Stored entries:
● ● ● ● ● ● ●

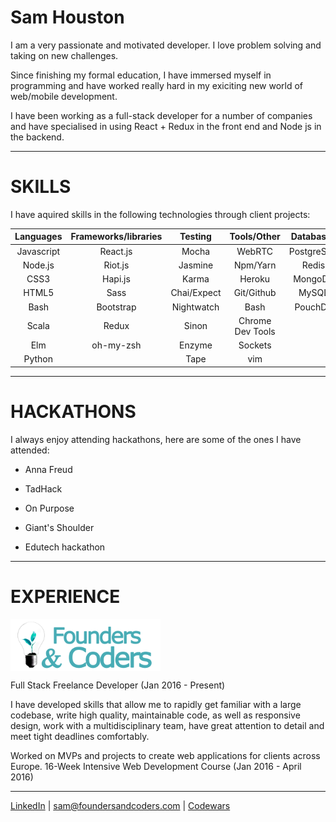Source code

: # Sam Houston

I am a very passionate and motivated developer. I love problem solving and taking on new challenges.

Since finishing my formal education, I have immersed myself in programming and have worked really hard in my exiciting new world of web/mobile development.

I have been working as a full-stack developer for a number of companies and have specialised in using React + Redux in the front end and Node js in the backend.

******

# SKILLS

I have aquired skills in the following technologies through client projects:

|Languages   |Frameworks/libraries   |Testing      | Tools/Other      |Databases  |
|:----------:|:---------------------:|:-----------:|:----------------:|:---------:|
|Javascript  | React.js              |Mocha        |WebRTC            |PostgreSQL  
|Node.js     | Riot.js               |Jasmine      |Npm/Yarn          |Redis
|CSS3        | Hapi.js               |Karma        |Heroku            |MongoDB
|HTML5       | Sass                  |Chai/Expect  |Git/Github        |MySQL
|Bash        | Bootstrap             |Nightwatch   |Bash              |PouchDB
|Scala       | Redux                 |Sinon        |Chrome Dev Tools  |
|Elm         | oh-my-zsh             |Enzyme       |Sockets           |
|Python      |                       |Tape         |vim

****************************************************************************
# HACKATHONS

I always enjoy attending hackathons, here are some of the ones I have attended:

* Anna Freud

* TadHack

* On Purpose

* Giant's Shoulder

* Edutech hackathon

************************************************************************
# EXPERIENCE

[<img src="founders_and_coders_banner.png" align="center" width="240px" />](http://www.foundersandcoders.com)

Full Stack Freelance Developer (Jan 2016 - Present)

I have developed skills that allow me to rapidly get familiar with a large codebase, write high quality, maintainable code, as well as responsive design, work with a multidisciplinary team, have great attention to detail and meet tight deadlines comfortably.

Worked on MVPs and projects to create web applications for clients across Europe.
16-Week Intensive Web Development Course (Jan 2016 - April 2016)

*********************************************

[LinkedIn](https://www.linkedin.com/in/sam-houston-b8282b109?trk=nav_responsive_tab_profile_pic) | <sam@foundersandcoders.com> | [Codewars](http://www.codewars.com/users/shouston3)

● ● ● ● ● ● ●

§ **Action item**
Count how many lines above include the word "Redux" and answer with that figure only.

§ **Exercise output**
2